Une pétition à l'envergure internationale
Dans un texte publié pour le site de L'Humanité, le syndicat des travailleurs et travailleuses, artistes-auteurs et autrices (STAA CNT-SO) ainsi que le collectif MeTooBD demandent, en compagnie de signataires, à l'association du FIBD de "dénoncer [le] contrat [avec 9eart+] en bonne et due forme et à faire un appel à projets pour la gestion du festival", sans quoi ils appelleront à "boycotter massivement la prochaine édition du festival en 2026". Pour comprendre les raisons de cette colère, il faut remonter un peu dans le temps :
- Au début de l'année 2025, une longue enquête de la journaliste Lucie Servin pour le journal L'Humanité faisait état de nombreux problèmes au sein de 9eArt+. À savoir : du management toxique (qui a pu être observé d'un point de vue extérieur avec le turnover très importants des directeurs artistiques du festival au fil des ans) ; un partenariat commercial avec Quick posant des questions sur l'image renvoyée par le Festival ; des interrogations sur la diminution du nombre d'expositions ou du virage plus mercantile de ces dernières ; d'autres interrogations sur l'opacité de l'utilisation des fonds publics (qui financent le festival à 44%) par 9Art+ et de l'augmentation du budget total de l'organisation, face à une offre qui s'est, elle, amoindrie. Le tout parachevé par une affaire sordide autour du licenciement d'une employée après que cette dernière a dénoncé un viol s'étant passé lors de l'édition précédente du festival, en 2024.

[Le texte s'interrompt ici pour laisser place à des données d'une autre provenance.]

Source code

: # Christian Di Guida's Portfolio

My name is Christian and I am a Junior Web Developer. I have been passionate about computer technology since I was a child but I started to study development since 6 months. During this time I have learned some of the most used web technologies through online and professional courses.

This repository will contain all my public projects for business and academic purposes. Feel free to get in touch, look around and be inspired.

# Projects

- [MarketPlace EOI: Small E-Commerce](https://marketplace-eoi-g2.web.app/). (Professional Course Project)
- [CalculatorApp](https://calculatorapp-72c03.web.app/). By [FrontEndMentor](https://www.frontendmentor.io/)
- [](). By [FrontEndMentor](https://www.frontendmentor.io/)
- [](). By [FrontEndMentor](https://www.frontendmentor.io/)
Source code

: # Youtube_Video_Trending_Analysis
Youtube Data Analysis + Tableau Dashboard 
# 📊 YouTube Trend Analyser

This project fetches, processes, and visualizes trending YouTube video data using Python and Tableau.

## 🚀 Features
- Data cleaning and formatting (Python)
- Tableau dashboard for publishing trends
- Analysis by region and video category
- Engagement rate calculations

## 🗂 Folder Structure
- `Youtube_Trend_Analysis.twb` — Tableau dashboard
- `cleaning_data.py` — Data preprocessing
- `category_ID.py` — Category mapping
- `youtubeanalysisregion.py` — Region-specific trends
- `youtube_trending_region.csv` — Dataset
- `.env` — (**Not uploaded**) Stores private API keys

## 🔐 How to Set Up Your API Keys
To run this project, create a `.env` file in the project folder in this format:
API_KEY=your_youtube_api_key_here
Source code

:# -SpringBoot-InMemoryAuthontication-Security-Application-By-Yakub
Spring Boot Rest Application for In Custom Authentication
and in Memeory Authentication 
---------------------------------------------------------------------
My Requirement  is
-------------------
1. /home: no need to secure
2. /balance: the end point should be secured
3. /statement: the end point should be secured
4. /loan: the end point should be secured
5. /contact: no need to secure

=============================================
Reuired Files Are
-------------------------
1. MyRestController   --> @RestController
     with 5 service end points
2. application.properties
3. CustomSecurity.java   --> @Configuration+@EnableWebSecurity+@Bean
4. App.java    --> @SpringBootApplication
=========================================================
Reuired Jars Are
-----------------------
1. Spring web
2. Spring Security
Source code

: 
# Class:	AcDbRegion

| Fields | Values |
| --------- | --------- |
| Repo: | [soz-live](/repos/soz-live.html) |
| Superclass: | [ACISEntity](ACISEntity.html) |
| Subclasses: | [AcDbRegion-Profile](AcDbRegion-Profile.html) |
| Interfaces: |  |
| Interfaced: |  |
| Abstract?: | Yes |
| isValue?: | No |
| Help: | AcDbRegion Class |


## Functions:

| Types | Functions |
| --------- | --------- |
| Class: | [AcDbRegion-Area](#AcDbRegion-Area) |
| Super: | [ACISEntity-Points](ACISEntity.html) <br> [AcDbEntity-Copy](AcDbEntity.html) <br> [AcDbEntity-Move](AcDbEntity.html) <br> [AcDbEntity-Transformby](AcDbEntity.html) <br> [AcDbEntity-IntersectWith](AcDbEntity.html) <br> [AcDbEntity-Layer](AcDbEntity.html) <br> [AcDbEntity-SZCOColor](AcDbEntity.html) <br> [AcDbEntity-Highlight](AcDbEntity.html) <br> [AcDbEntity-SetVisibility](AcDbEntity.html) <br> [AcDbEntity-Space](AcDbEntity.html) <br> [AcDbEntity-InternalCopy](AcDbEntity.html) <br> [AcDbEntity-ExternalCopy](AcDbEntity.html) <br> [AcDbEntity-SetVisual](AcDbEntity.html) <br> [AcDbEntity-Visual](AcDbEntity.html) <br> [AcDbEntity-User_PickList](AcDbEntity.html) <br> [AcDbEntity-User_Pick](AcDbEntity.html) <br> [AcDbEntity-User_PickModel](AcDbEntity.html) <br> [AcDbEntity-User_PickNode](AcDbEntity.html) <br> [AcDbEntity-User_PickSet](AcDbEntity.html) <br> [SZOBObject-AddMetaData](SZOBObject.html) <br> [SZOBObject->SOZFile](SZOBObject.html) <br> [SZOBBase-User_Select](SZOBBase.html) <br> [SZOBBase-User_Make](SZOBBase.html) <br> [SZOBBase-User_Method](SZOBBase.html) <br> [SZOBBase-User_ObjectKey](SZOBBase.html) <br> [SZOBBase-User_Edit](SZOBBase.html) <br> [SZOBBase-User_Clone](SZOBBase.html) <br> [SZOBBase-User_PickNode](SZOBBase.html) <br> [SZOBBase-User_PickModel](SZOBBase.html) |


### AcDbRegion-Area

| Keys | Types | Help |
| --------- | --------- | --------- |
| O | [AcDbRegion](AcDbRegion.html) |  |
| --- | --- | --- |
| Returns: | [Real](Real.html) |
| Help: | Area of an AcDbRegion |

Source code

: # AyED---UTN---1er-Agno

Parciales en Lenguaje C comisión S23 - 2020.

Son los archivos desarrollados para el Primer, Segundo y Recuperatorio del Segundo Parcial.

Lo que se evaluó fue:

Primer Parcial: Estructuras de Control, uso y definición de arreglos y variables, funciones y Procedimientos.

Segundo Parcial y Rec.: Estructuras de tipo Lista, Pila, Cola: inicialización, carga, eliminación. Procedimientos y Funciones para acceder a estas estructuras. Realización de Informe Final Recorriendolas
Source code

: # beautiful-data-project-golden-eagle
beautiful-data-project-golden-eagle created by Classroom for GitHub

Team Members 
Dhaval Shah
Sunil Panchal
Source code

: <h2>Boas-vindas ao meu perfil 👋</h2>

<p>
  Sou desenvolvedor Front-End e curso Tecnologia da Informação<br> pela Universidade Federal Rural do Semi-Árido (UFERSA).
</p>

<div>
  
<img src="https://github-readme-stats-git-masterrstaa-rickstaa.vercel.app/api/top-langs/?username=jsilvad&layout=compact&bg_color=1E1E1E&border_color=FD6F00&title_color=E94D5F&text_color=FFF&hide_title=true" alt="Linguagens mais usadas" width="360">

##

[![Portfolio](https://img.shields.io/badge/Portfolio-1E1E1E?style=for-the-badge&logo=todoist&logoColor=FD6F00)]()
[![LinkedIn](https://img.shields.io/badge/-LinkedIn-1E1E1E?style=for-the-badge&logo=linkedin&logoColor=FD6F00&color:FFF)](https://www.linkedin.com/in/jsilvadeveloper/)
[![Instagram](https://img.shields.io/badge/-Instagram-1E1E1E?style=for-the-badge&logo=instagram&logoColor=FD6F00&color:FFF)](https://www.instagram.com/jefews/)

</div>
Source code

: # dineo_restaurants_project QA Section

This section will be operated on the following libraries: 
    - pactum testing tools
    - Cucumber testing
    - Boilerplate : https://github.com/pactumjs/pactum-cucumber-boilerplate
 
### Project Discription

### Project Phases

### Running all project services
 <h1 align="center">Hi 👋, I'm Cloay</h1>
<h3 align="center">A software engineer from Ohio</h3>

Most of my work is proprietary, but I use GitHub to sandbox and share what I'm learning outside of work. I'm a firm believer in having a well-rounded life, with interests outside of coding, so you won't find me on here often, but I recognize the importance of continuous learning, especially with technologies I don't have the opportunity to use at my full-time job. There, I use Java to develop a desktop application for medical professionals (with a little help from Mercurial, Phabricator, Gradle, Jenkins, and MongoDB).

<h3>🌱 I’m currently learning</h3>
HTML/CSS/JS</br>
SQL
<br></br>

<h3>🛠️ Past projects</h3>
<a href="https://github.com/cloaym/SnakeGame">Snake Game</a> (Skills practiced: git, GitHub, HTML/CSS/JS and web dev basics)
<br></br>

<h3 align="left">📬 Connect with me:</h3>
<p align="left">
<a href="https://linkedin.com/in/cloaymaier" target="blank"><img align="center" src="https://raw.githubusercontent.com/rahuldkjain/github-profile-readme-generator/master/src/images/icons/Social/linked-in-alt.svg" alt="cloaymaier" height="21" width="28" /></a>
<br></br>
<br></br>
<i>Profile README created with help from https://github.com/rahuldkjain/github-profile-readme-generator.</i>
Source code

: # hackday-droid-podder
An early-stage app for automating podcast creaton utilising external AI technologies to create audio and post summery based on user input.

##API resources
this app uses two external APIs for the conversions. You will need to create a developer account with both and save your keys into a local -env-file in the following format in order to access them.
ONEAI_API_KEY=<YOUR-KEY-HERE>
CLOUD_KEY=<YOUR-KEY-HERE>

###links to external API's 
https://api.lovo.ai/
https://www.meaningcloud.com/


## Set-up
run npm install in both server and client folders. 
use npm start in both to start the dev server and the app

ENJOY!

- Alors que le contrat qui lie 9eArt+ et l'association du FIBD doit prendre fin en 2027 en l'absence de reconduction tacite, il est reproché à Delphine Groux, la présidente de l'association, de ne montrer aucune intention de dénoncer le contrat pour lancer un appel à projets (ou "mise en concurrence" selon les termes usuels) pour l'organisation des prochaines éditions. Pire : selon deux enquêtes de Libération et Le Monde, Groux envisage un projet de fusion entre l'association et 9eArt+, dont la conséquence serait de laisser à la société le soin de l'organisation du festival sans limite de durée dans le temps - et sans remise en question de quoique ce soit dans leur façon de fonctionner. Pour la présidente de l'association, il s'agit de "capitaliser sur la réussite plutôt que de plonger dans l'inconnu et prendre le risque de déstabiliser le festival."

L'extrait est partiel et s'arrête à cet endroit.